Counting Sort — Senior Level¶

Table of Contents¶

Introduction
System Design with Counting Sort
Parallel Counting Sort on Multi-Core
Distributed Counting Sort via Histograms
Architecture Patterns
Capacity Planning
Code Examples
Observability
Failure Modes
Production Trade-offs
Summary

Introduction¶

Focus: "How do I architect systems around Counting Sort at scale, and when does linear-time really pay off?"

At the senior level, Counting Sort is not a clever undergraduate trick — it is the engine behind:

GPU sort primitives (CUB, Thrust, ModernGPU) — every fast GPU sort is a parallel Counting/Radix Sort.
Database ORDER BY over low-cardinality columns — columnar engines (DuckDB, ClickHouse, Vertica) detect when an int column has small k and switch from Quick Sort to Counting Sort.
Histogram-based partitioning in distributed sort (Spark, Flink, MapReduce shuffle) — you build a global histogram via per-partition Counting Sort, then use the prefix sum to derive partition boundaries.
Image processing pipelines — histogram equalisation, threshold computation, contrast stretching are Counting Sort variants.
Network telemetry — per-flow packet counts, per-IP request tallies, top-k flows all start with a Counting Sort histogram.
String tries and suffix-array construction — DC3/SA-IS suffix-array algorithms use Counting Sort for bucketing.
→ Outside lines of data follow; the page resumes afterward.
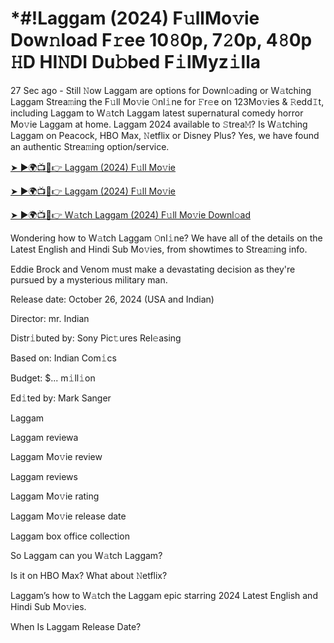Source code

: # *#!Laggam (2024) F𝚞llMo𝚟ie Dow𝚗load F𝚛ee 10𝟾0p, 7𝟸0p, 4𝟾0p 𝙷D HI𝙽DI Du𝚋bed F𝚒lMyz𝚒lla

27 Sec ago - Still 𝙽ow Laggam are options for Downl𝚘ading or W𝚊tching Laggam Strea𝚖ing the F𝚞ll Mo𝚟ie 𝙾nl𝚒ne for 𝙵r𝚎e on 123Mo𝚟ies & 𝚁edd𝙸t, including Laggam to W𝚊tch Laggam latest supernatural comedy horror Mo𝚟ie Laggam at home. Laggam 2024 available to 𝚂trea𝙼? Is W𝚊tching Laggam on Peacock, HBO Max, 𝙽etflix or Disney Plus? Yes, we have found an authentic Strea𝚖ing option/service.


[➤ ►🌍📺📱👉 Laggam (2024) F𝚞ll Mo𝚟ie](https://cutt.ly/QeSHCRwf)

[➤ ►🌍📺📱👉 Laggam (2024) F𝚞ll Mo𝚟ie](https://cutt.ly/QeSHCRwf)

[➤ ►🌍📺📱👉 W𝚊tch Laggam (2024) F𝚞ll Mo𝚟ie Downl𝚘ad](https://cutt.ly/QeSHCRwf)


Wondering how to W𝚊tch Laggam 𝙾nl𝚒ne? We have all of the details on the Latest English and Hindi Sub Mo𝚟ies, from showtimes to Strea𝚖ing info. 

Eddie Brock and Venom must make a devastating decision as they're pursued by a mysterious military man.

Release date: October 26, 2024 (USA and Indian)

Director: mr. Indian

Distr𝚒buted by: Sony Pic𝚝ures Rel𝚎asing

Based on: Indian Com𝚒cs

Budget: $... m𝚒ll𝚒on

Ed𝚒ted by: Mark Sanger

Laggam

Laggam reviewa

Laggam Mo𝚟ie review

Laggam reviews

Laggam Mo𝚟ie rating

Laggam Mo𝚟ie release date

Laggam box office collection

So Laggam can you W𝚊tch Laggam? 

Is it on HBO Max? What about 𝙽etflix?

Laggam’s how to W𝚊tch the Laggam epic starring 2024 Latest English and Hindi Sub Mo𝚟ies. 

When Is Laggam Release Date? 
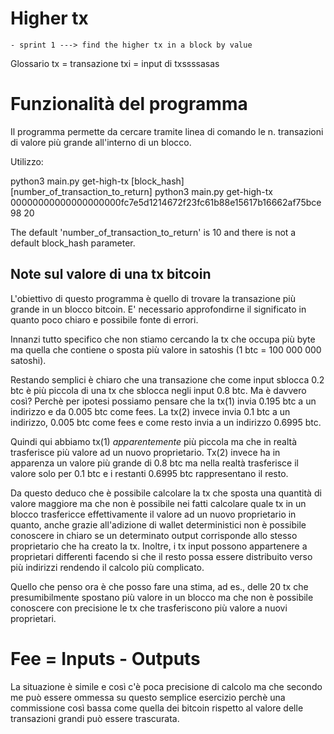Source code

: # Higher tx

    - sprint 1 ---> find the higher tx in a block by value
Glossario
tx = transazione
txi = input di txssssasas

# Funzionalità del programma
Il programma permette da cercare tramite linea di comando le n. transazioni di valore più grande all'interno di un blocco.

Utilizzo:

python3 main.py get-high-tx [block_hash] [number_of_transaction_to_return]
python3 main.py get-high-tx 00000000000000000000fc7e5d1214672f23fc61b88e15617b16662af75bce98 20

The default 'number_of_transaction_to_return' is 10 and there is not a default block_hash parameter.






























## Note sul valore di una tx bitcoin
L'obiettivo di questo programma è quello di trovare la transazione più grande in un blocco bitcoin. E' necessario approfondirne il significato in quanto poco chiaro e possibile fonte di errori.

Innanzi tutto specifico che non stiamo cercando la tx che occupa più byte ma quella che contiene o sposta più valore in satoshis (1 btc = 100 000 000 satoshi).

Restando semplici è chiaro che una transazione che come input sblocca 0.2 btc è più piccola di una tx che sblocca negli input 0.8 btc. Ma è davvero così? Perchè per ipotesi possiamo pensare che la tx(1) invia 0.195 btc a un indirizzo e da 0.005 btc come fees.
La tx(2) invece invia 0.1 btc a un indirizzo, 0.005 btc come fees e come resto invia a un indirizzo 0.6995 btc.

Quindi qui abbiamo tx(1) *apparentemente* più piccola ma che in realtà trasferisce più valore ad un nuovo proprietario.
Tx(2) invece ha in apparenza un valore più grande di 0.8 btc ma nella realtà trasferisce il valore solo per 0.1 btc e i restanti 0.6995 btc rappresentano il resto.

Da questo deduco che è possibile calcolare la tx che sposta una quantità di valore maggiore ma che non è possibile nei fatti calcolare quale tx in un blocco trasfericce effettivamente il valore ad un nuovo proprietario in quanto, anche grazie all'adizione di wallet deterministici non è possibile conoscere in chiaro se un determinato output corrisponde allo stesso proprietario che ha creato la tx. Inoltre, i tx input possono appartenere a proprietari differenti facendo si che il resto possa essere distribuito verso più indirizzi rendendo il calcolo più complicato. 

Quello che penso ora è che posso fare una stima, ad es., delle 20 tx che presumibilmente spostano più valore in un blocco ma che non è possibile conoscere con precisione le tx che trasferiscono più valore a nuovi proprietari.

# Fee = Inputs - Outputs

La situazione è simile e così c'è poca precisione di calcolo ma che secondo me può essere ommessa su questo semplice esercizio perchè una commissione così bassa come quella dei bitcoin rispetto al valore delle transazioni grandi può essere trascurata.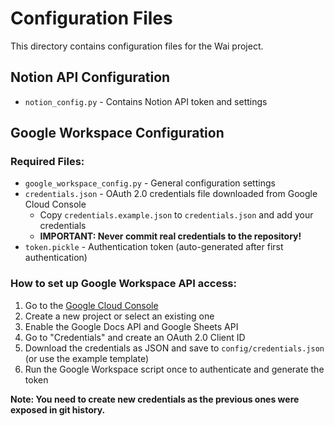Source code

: # Configuration Files

This directory contains configuration files for the Wai project.

## Notion API Configuration

- `notion_config.py` - Contains Notion API token and settings

## Google Workspace Configuration

### Required Files:
- `google_workspace_config.py` - General configuration settings
- `credentials.json` - OAuth 2.0 credentials file downloaded from Google Cloud Console
  - Copy `credentials.example.json` to `credentials.json` and add your credentials
  - **IMPORTANT: Never commit real credentials to the repository!**
- `token.pickle` - Authentication token (auto-generated after first authentication)

### How to set up Google Workspace API access:

1. Go to the [Google Cloud Console](https://console.cloud.google.com/)
2. Create a new project or select an existing one
3. Enable the Google Docs API and Google Sheets API
4. Go to "Credentials" and create an OAuth 2.0 Client ID
5. Download the credentials as JSON and save to `config/credentials.json` (or use the example template)
6. Run the Google Workspace script once to authenticate and generate the token

**Note: You need to create new credentials as the previous ones were exposed in git history.**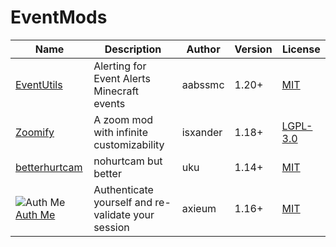 # EventMods

| Name | Description | Author | Version | License |
| ---- | ---- | ---- | ----- | ---- |
|[EventUtils](https://modrinth.com/mod/alerts)|Alerting for Event Alerts Minecraft events|aabssmc|1.20+|[MIT](/licenses/licenses.md#mit)|
|[Zoomify](https://modrinth.com/mod/zoomify/)|A zoom mod with infinite customizability|isxander|1.18+|[LGPL-3.0](/licenses/licenses.md#lgpl-30)|
|[betterhurtcam](https://modrinth.com/mod/betterhurtcam/) |nohurtcam but better|uku|1.14+|[MIT](/licenses/licenses.md#mit)|
|![Auth Me](https://cdn.modrinth.com/data/yjgIrBjZ/icon.png)[Auth Me](https://modrinth.com/mod/auth-me)|Authenticate yourself and re-validate your session|axieum|1.16+|[MIT](/licenses/licenses.md#mit)|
The senior questions are: 1. Cache behaviour: when does the count array spill out of L3 and ruin the algorithm's linear-time promise? 2. Parallelism: how do you split the count phase across cores without lock contention? 3. Distribution: how do you build a global histogram across machines without shipping all the data? 4. Capacity: at what k does memory cost dominate compute time? When should you pick Radix Sort instead?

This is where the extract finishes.